Saturday, 8 November 2014

Muscle ups

A few months ago, I finally managed to achieve something i've been training for since the beginning of the year. I finally got a muscle up. While they are still far from perfect, and rely more on momentum and a 'perfect set up' than I would like, i'm still really happy with the achievement, and it's given me the inspiration to keep working towards my next goal.

While i'm sure my training isn't as efficient as it could be, I wanted to share the things I have trained which I believe helped.

At the start of the year, when I got the pull up bar in the post, I started on the 20 pull ups challenge. Increasing the volume of pull ups was important for me because they had fallen to 7, and I had always been able to do 10. I followed this for quite a while, trying to build my basic strength back up. Sometimes it would take me several weeks to pass a week.

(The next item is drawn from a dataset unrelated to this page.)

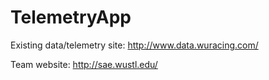 # TelemetryApp
Existing data/telemetry site:
http://www.data.wuracing.com/

Team website:
http://sae.wustl.edu/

When I got to around week 5 of the program, I went back a few weeks and started to add extra weight, until eventually, I was just training a 5*5 3 times a week. At this point, I was also training hadley rows and bicep curls in my weightlifting, to supplement my pull up program. Pulling the bar in close to my chest and squeezing the shoulder blades together at the top of the row seems logical to me, as this mirrors the transition of a muscle up.

A few months before getting my first muscle up, I noticed that despite my training, I still couldn't pull as high as some of my friends. This spurred the decision to start adding more variation to my pull up workout. I'm fairly sure that these changes helped me crack the muscle up transition. When I was training parkour, I made a point to train split arm muscle ups, alternating which arm goes over first. Instead of training 5*5 pull ups three times a week, I decided to only train it once, and add in a variation day, consisting of close arm chin ups, wide arm pull ups, and the closest I can get to typewriter pull ups, and on friday, I worked a 3*5 heavy set. I believe that these, combined with trying to pull my chest to the bar on each rep, helped me crack the first muscle up. It took 8-9 months of training before I managed to get them, and there's a long way to go before I get one from deadhang, but I'm glad to have cracked the transition.